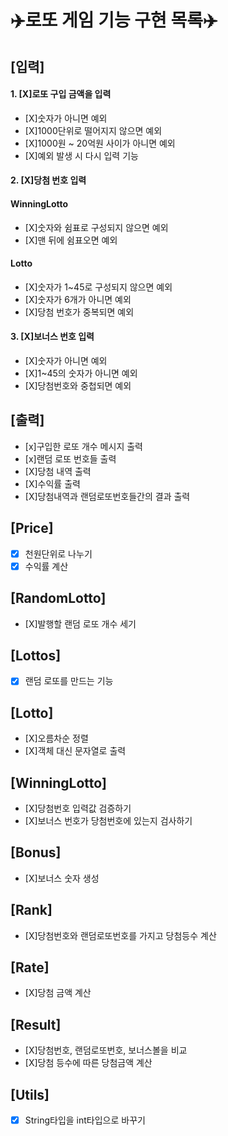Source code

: # ✈️로또 게임 기능 구현 목록✈️

## [입력]
#### 1. [X]로또 구입 금액을 입력
- [X]숫자가 아니면 예외
- [X]1000단위로 떨어지지 않으면 예외
- [X]1000원 ~ 20억원 사이가 아니면 예외
- [X]예외 발생 시 다시 입력 기능

#### 2. [X]당첨 번호 입력
#### WinningLotto
- [X]숫자와 쉼표로 구성되지 않으면 예외
- [X]맨 뒤에 쉼표오면 예외
#### Lotto
- [X]숫자가 1~45로 구성되지 않으면 예외
- [X]숫자가 6개가 아니면 예외
- [X]당첨 번호가 중복되면 예외

#### 3. [X]보너스 번호 입력
- [X]숫자가 아니면 예외
- [X]1~45의 숫자가 아니면 예외
- [X]당첨번호와 중첩되면 예외

## [출력]
- [x]구입한 로또 개수 메시지 출력
- [x]랜덤 로또 번호들 출력
- [X]당첨 내역 출력
- [X]수익률 출력
- [X]당첨내역과 랜덤로또번호들간의 결과 출력

## [Price]
- [X] 천원단위로 나누기
- [X] 수익률 계산

## [RandomLotto]
- [X]발행할 랜덤 로또 개수 세기

## [Lottos]
- [X] 랜덤 로또를 만드는 기능

## [Lotto]
- [X]오름차순 정렬
- [X]객체 대신 문자열로 출력

## [WinningLotto]
- [X]당첨번호 입력값 검증하기
- [X]보너스 번호가 당첨번호에 있는지 검사하기

## [Bonus]
- [X]보너스 숫자 생성

## [Rank]
- [X]당첨번호와 랜덤로또번호를 가지고 당첨등수 계산

## [Rate]
- [X]당첨 금액 계산

## [Result]
- [X]당첨번호, 랜덤로또번호, 보너스볼을 비교
- [X]당첨 등수에 따른 당첨금액 계산

## [Utils]
- [X] String타입을 int타입으로 바꾸기

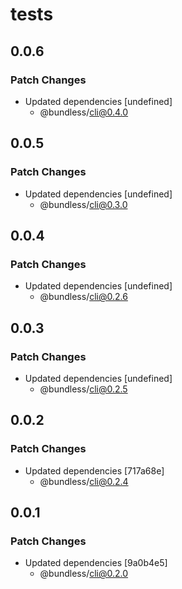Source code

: # tests

## 0.0.6

### Patch Changes

-   Updated dependencies [undefined]
    -   @bundless/cli@0.4.0

## 0.0.5

### Patch Changes

-   Updated dependencies [undefined]
    -   @bundless/cli@0.3.0

## 0.0.4

### Patch Changes

-   Updated dependencies [undefined]
    -   @bundless/cli@0.2.6

## 0.0.3

### Patch Changes

-   Updated dependencies [undefined]
    -   @bundless/cli@0.2.5

## 0.0.2

### Patch Changes

-   Updated dependencies [717a68e]
    -   @bundless/cli@0.2.4

## 0.0.1

### Patch Changes

-   Updated dependencies [9a0b4e5]
    -   @bundless/cli@0.2.0
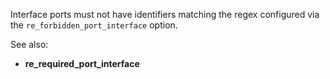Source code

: Interface ports must not have identifiers matching the regex configured via the
`re_forbidden_port_interface` option.

See also:

- **re_required_port_interface**
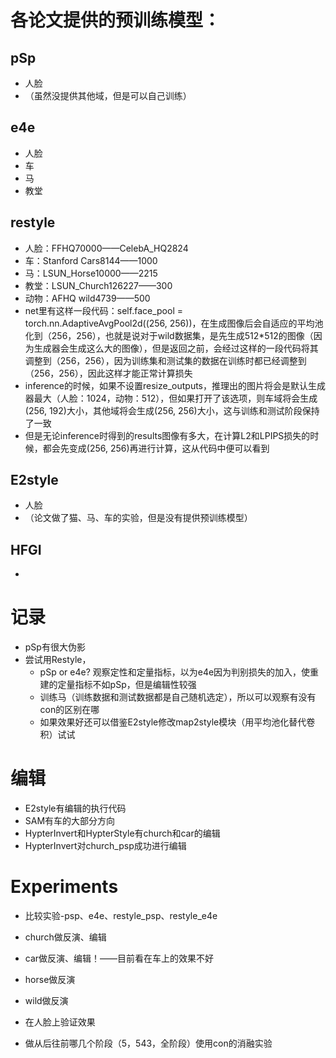 # 各论文提供的预训练模型：

## pSp

+ 人脸
+ （虽然没提供其他域，但是可以自己训练）

## e4e

+ 人脸
+ 车
+ 马
+ 教堂

## restyle

+ 人脸：FFHQ70000——CelebA_HQ2824
+ 车：Stanford Cars8144——1000
+ 马：LSUN_Horse10000——2215
+ 教堂：LSUN_Church126227——300
+ 动物：AFHQ wild4739——500
+ net里有这样一段代码：self.face_pool = torch.nn.AdaptiveAvgPool2d((256, 256))，在生成图像后会自适应的平均池化到（256，256），也就是说对于wild数据集，是先生成512*512的图像（因为生成器会生成这么大的图像），但是返回之前，会经过这样的一段代码将其调整到（256，256），因为训练集和测试集的数据在训练时都已经调整到（256，256），因此这样才能正常计算损失
+ inference的时候，如果不设置resize_outputs，推理出的图片将会是默认生成器最大（人脸：1024，动物：512），但如果打开了该选项，则车域将会生成(256, 192)大小，其他域将会生成(256, 256)大小，这与训练和测试阶段保持了一致
+ 但是无论inference时得到的results图像有多大，在计算L2和LPIPS损失的时候，都会先变成(256, 256)再进行计算，这从代码中便可以看到

## E2style

+ 人脸
+ （论文做了猫、马、车的实验，但是没有提供预训练模型）

## HFGI

+ 

# 记录

+ pSp有很大伪影
+ 尝试用Restyle，
  + pSp or e4e? 观察定性和定量指标，以为e4e因为判别损失的加入，使重建的定量指标不如pSp，但是编辑性较强
  + 训练马（训练数据和测试数据都是自己随机选定），所以可以观察有没有con的区别在哪
  + 如果效果好还可以借鉴E2style修改map2style模块（用平均池化替代卷积）试试

# 编辑

+ E2style有编辑的执行代码
+ SAM有车的大部分方向
+ HypterInvert和HypterStyle有church和car的编辑
+ HypterInvert对church_psp成功进行编辑



# Experiments

+ 比较实验-psp、e4e、restyle_psp、restyle_e4e

+ church做反演、编辑
+ car做反演、编辑！——目前看在车上的效果不好
+ horse做反演
+ wild做反演
+ 在人脸上验证效果
+ 做从后往前哪几个阶段（5，543，全阶段）使用con的消融实验

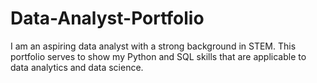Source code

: # Data-Analyst-Portfolio

I am an aspiring data analyst with a strong background in STEM. This portfolio serves to show my Python and SQL skills that are applicable to data analytics and data science.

▸ **WHAT IS REQUIRED**:
Please return only the lines above, starting at the line that has "- [X]1000원 ~ 20억원 사이가 아니면 예외" and ending at the line that has "## [Lottos]", keeping both and leaving each one unchanged.

▸ **ANSWER SPACE**:
- [X]1000원 ~ 20억원 사이가 아니면 예외
- [X]예외 발생 시 다시 입력 기능

#### 2. [X]당첨 번호 입력
#### WinningLotto
- [X]숫자와 쉼표로 구성되지 않으면 예외
- [X]맨 뒤에 쉼표오면 예외
#### Lotto
- [X]숫자가 1~45로 구성되지 않으면 예외
- [X]숫자가 6개가 아니면 예외
- [X]당첨 번호가 중복되면 예외

#### 3. [X]보너스 번호 입력
- [X]숫자가 아니면 예외
- [X]1~45의 숫자가 아니면 예외
- [X]당첨번호와 중첩되면 예외

## [출력]
- [x]구입한 로또 개수 메시지 출력
- [x]랜덤 로또 번호들 출력
- [X]당첨 내역 출력
- [X]수익률 출력
- [X]당첨내역과 랜덤로또번호들간의 결과 출력

## [Price]
- [X] 천원단위로 나누기
- [X] 수익률 계산

## [RandomLotto]
- [X]발행할 랜덤 로또 개수 세기

## [Lottos]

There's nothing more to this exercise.